◆ TASK BRIEF: The entries need to be copied exactly.

Stored records
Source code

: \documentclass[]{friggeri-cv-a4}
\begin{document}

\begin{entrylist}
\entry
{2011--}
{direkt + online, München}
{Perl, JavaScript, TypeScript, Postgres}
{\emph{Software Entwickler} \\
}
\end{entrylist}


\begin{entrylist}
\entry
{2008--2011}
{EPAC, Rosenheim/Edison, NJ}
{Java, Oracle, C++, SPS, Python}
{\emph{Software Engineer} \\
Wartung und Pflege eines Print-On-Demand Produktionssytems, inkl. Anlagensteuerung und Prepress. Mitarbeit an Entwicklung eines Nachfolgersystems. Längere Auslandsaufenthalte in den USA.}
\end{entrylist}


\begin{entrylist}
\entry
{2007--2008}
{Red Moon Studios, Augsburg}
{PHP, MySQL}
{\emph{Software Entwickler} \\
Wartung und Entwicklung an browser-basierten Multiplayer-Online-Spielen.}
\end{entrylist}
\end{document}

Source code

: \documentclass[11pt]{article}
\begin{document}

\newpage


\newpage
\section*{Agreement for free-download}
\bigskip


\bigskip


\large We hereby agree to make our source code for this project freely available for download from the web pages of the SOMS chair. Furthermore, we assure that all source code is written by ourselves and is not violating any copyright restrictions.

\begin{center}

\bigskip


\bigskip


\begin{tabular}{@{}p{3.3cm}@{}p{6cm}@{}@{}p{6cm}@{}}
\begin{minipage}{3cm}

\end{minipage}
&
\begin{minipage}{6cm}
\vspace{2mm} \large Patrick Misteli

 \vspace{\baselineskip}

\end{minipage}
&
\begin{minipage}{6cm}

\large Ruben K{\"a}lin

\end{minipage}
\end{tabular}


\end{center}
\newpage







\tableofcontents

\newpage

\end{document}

◆ RESULT BELOW:
Source code

: \documentclass[]{friggeri-cv-a4}
\begin{document}

\begin{entrylist}
\entry
{2011--}
{direkt + online, München}
{Perl, JavaScript, TypeScript, Postgres}
{\emph{Software Entwickler} \\
}
\end{entrylist}


\begin{entrylist}
\entry
{2008--2011}
{EPAC, Rosenheim/Edison, NJ}
{Java, Oracle, C++, SPS, Python}
{\emph{Software Engineer} \\
Wartung und Pflege eines Print-On-Demand Produktionssytems, inkl. Anlagensteuerung und Prepress. Mitarbeit an Entwicklung eines Nachfolgersystems. Längere Auslandsaufenthalte in den USA.}
\end{entrylist}


\begin{entrylist}
\entry
{2007--2008}
{Red Moon Studios, Augsburg}
{PHP, MySQL}
{\emph{Software Entwickler} \\
Wartung und Entwicklung an browser-basierten Multiplayer-Online-Spielen.}
\end{entrylist}
\end{document}

Source code

: \documentclass[11pt]{article}
\begin{document}

\newpage


\newpage
\section*{Agreement for free-download}
\bigskip


\bigskip


\large We hereby agree to make our source code for this project freely available for download from the web pages of the SOMS chair. Furthermore, we assure that all source code is written by ourselves and is not violating any copyright restrictions.

\begin{center}

\bigskip


\bigskip


\begin{tabular}{@{}p{3.3cm}@{}p{6cm}@{}@{}p{6cm}@{}}
\begin{minipage}{3cm}

\end{minipage}
&
\begin{minipage}{6cm}
\vspace{2mm} \large Patrick Misteli

 \vspace{\baselineskip}

\end{minipage}
&
\begin{minipage}{6cm}

\large Ruben K{\"a}lin

\end{minipage}
\end{tabular}


\end{center}
\newpage







\tableofcontents

\newpage

\end{document}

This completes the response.